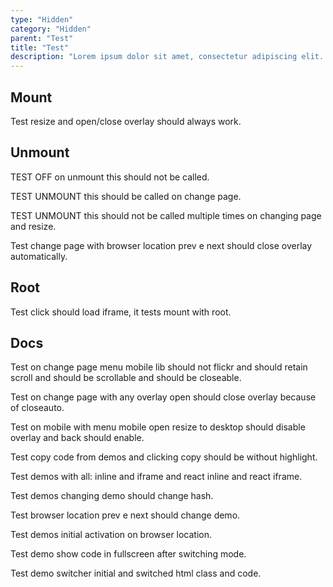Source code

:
 ```yaml
---
type: "Hidden"
category: "Hidden"
parent: "Test"
title: "Test"
description: "Lorem ipsum dolor sit amet, consectetur adipiscing elit. Nunc tempus laoreet leo sit amet iaculis."
---
```


## Mount

Test resize and open/close overlay should always work.

<demo>
  <div class="gatsby_demo_item" data-iframe="demos/hidden/test/mount-unmount"></div>
</demo>

## Unmount

TEST OFF on unmount this should not be called.

TEST UNMOUNT this should be called on change page.

TEST UNMOUNT this should not be called multiple times on changing page and resize.

Test change page with browser location prev e next should close overlay automatically.

<demo>
  <demoinline src="demos/hidden/test/unmount">
  </demoinline>
</demo>

## Root

Test click should load iframe, it tests mount with root.

<demo>
  <demoinline src="demos/components/media/iframe-lazy">
  </demoinline>
</demo>

## Docs

Test on change page menu mobile lib should not flickr and should retain scroll and should be scrollable and should be closeable.

Test on change page with any overlay open should close overlay because of closeauto.

Test on mobile with menu mobile open resize to desktop should disable overlay and back should enable.

Test copy code from demos and clicking copy should be without highlight.

Test demos with all: inline and iframe and react inline and react iframe.

Test demos changing demo should change hash.

Test browser location prev e next should change demo.

Test demos initial activation on browser location.

Test demo show code in fullscreen after switching mode.

Test demo switcher initial and switched html class and code.
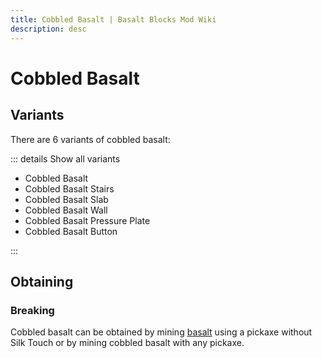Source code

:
 ```yaml
---
title: Cobbled Basalt | Basalt Blocks Mod Wiki
description: desc
---
```


# Cobbled Basalt

## Variants

There are 6 variants of cobbled basalt:

::: details Show all variants

- Cobbled Basalt
- Cobbled Basalt Stairs
- Cobbled Basalt Slab
- Cobbled Basalt Wall
- Cobbled Basalt Pressure Plate
- Cobbled Basalt Button

:::

## Obtaining

### Breaking

Cobbled basalt can be obtained by mining [basalt](./Basalt.md) using a pickaxe without Silk Touch or by mining cobbled basalt with any pickaxe.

▶ What needs to be done
Above are the entries; copy out every line among them that contains the word "initial".

▶ Response below
Test demos initial activation on browser location.
Test demo switcher initial and switched html class and code.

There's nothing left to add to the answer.